◆ **INPUT MATERIAL**
= Beginning of Section =
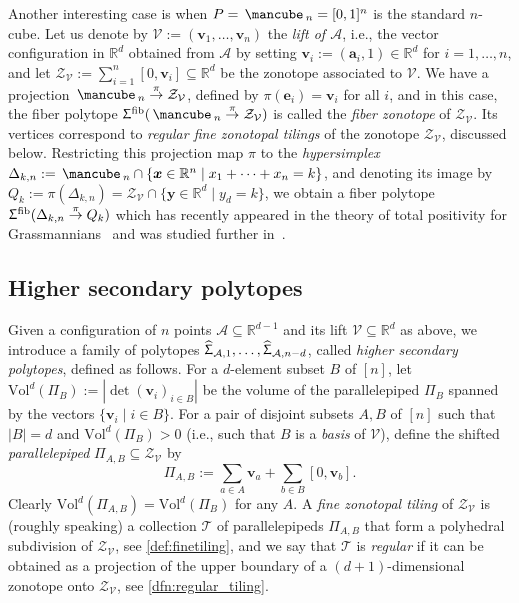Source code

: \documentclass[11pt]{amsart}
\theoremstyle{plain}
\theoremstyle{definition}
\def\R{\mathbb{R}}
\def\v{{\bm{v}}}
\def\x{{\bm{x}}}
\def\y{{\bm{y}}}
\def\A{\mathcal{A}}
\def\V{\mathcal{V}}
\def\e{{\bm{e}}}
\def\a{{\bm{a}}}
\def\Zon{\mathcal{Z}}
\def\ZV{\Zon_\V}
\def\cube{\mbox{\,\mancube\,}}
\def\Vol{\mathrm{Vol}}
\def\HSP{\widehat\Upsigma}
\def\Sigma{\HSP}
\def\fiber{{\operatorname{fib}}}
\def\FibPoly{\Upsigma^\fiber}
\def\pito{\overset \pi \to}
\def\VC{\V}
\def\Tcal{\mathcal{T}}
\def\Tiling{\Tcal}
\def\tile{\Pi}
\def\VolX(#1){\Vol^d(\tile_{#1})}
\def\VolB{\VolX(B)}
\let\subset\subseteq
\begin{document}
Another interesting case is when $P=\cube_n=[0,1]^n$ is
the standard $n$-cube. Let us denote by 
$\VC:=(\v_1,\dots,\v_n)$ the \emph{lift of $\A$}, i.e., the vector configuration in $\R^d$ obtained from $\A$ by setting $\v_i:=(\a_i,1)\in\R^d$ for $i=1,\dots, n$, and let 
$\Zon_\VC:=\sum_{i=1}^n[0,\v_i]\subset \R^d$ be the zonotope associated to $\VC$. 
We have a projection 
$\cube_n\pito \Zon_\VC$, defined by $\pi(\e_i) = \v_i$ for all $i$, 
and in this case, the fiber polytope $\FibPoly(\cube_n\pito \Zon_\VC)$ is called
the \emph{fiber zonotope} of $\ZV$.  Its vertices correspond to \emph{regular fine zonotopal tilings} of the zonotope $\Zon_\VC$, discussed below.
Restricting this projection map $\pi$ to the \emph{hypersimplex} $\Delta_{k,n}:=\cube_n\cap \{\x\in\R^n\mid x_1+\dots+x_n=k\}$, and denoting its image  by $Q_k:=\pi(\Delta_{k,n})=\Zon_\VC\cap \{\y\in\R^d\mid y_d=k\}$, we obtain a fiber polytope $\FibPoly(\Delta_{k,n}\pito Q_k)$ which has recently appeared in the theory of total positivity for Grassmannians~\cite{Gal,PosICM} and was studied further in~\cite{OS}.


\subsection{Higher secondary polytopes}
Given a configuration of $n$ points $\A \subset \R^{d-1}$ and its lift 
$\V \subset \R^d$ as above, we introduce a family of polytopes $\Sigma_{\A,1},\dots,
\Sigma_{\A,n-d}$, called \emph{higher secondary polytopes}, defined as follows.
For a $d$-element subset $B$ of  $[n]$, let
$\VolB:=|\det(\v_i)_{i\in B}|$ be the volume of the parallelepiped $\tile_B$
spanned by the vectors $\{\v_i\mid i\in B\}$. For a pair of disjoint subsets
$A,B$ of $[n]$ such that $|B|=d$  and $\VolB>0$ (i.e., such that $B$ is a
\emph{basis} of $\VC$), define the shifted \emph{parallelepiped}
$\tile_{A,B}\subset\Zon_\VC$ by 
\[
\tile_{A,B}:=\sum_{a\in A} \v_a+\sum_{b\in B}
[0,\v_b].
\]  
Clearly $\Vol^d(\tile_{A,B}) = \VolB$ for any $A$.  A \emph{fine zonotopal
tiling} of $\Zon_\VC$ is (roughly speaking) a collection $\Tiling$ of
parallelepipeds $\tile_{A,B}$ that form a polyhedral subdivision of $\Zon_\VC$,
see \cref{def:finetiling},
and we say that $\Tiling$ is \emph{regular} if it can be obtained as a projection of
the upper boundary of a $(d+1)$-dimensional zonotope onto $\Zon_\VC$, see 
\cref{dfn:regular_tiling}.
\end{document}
= End of Section =
◆ **INSTRUCTIONS TO FOLLOW**
Reproduce the listing verbatim, pictures excluded.

◆ **RESPONSE TO THIS TASK**
Source code

: \documentclass[11pt]{amsart}
\theoremstyle{plain}
\theoremstyle{definition}
\def\R{\mathbb{R}}
\def\v{{\bm{v}}}
\def\x{{\bm{x}}}
\def\y{{\bm{y}}}
\def\A{\mathcal{A}}
\def\V{\mathcal{V}}
\def\e{{\bm{e}}}
\def\a{{\bm{a}}}
\def\Zon{\mathcal{Z}}
\def\ZV{\Zon_\V}
\def\cube{\mbox{\,\mancube\,}}
\def\Vol{\mathrm{Vol}}
\def\HSP{\widehat\Upsigma}
\def\Sigma{\HSP}
\def\fiber{{\operatorname{fib}}}
\def\FibPoly{\Upsigma^\fiber}
\def\pito{\overset \pi \to}
\def\VC{\V}
\def\Tcal{\mathcal{T}}
\def\Tiling{\Tcal}
\def\tile{\Pi}
\def\VolX(#1){\Vol^d(\tile_{#1})}
\def\VolB{\VolX(B)}
\let\subset\subseteq
\begin{document}
Another interesting case is when $P=\cube_n=[0,1]^n$ is
the standard $n$-cube. Let us denote by 
$\VC:=(\v_1,\dots,\v_n)$ the \emph{lift of $\A$}, i.e., the vector configuration in $\R^d$ obtained from $\A$ by setting $\v_i:=(\a_i,1)\in\R^d$ for $i=1,\dots, n$, and let 
$\Zon_\VC:=\sum_{i=1}^n[0,\v_i]\subset \R^d$ be the zonotope associated to $\VC$. 
We have a projection 
$\cube_n\pito \Zon_\VC$, defined by $\pi(\e_i) = \v_i$ for all $i$, 
and in this case, the fiber polytope $\FibPoly(\cube_n\pito \Zon_\VC)$ is called
the \emph{fiber zonotope} of $\ZV$.  Its vertices correspond to \emph{regular fine zonotopal tilings} of the zonotope $\Zon_\VC$, discussed below.
Restricting this projection map $\pi$ to the \emph{hypersimplex} $\Delta_{k,n}:=\cube_n\cap \{\x\in\R^n\mid x_1+\dots+x_n=k\}$, and denoting its image  by $Q_k:=\pi(\Delta_{k,n})=\Zon_\VC\cap \{\y\in\R^d\mid y_d=k\}$, we obtain a fiber polytope $\FibPoly(\Delta_{k,n}\pito Q_k)$ which has recently appeared in the theory of total positivity for Grassmannians~\cite{Gal,PosICM} and was studied further in~\cite{OS}.


\subsection{Higher secondary polytopes}
Given a configuration of $n$ points $\A \subset \R^{d-1}$ and its lift 
$\V \subset \R^d$ as above, we introduce a family of polytopes $\Sigma_{\A,1},\dots,
\Sigma_{\A,n-d}$, called \emph{higher secondary polytopes}, defined as follows.
For a $d$-element subset $B$ of  $[n]$, let
$\VolB:=|\det(\v_i)_{i\in B}|$ be the volume of the parallelepiped $\tile_B$
spanned by the vectors $\{\v_i\mid i\in B\}$. For a pair of disjoint subsets
$A,B$ of $[n]$ such that $|B|=d$  and $\VolB>0$ (i.e., such that $B$ is a
\emph{basis} of $\VC$), define the shifted \emph{parallelepiped}
$\tile_{A,B}\subset\Zon_\VC$ by 
\[
\tile_{A,B}:=\sum_{a\in A} \v_a+\sum_{b\in B}
[0,\v_b].
\]  
Clearly $\Vol^d(\tile_{A,B}) = \VolB$ for any $A$.  A \emph{fine zonotopal
tiling} of $\Zon_\VC$ is (roughly speaking) a collection $\Tiling$ of
parallelepipeds $\tile_{A,B}$ that form a polyhedral subdivision of $\Zon_\VC$,
see \cref{def:finetiling},
and we say that $\Tiling$ is \emph{regular} if it can be obtained as a projection of
the upper boundary of a $(d+1)$-dimensional zonotope onto $\Zon_\VC$, see 
\cref{dfn:regular_tiling}.
\end{document}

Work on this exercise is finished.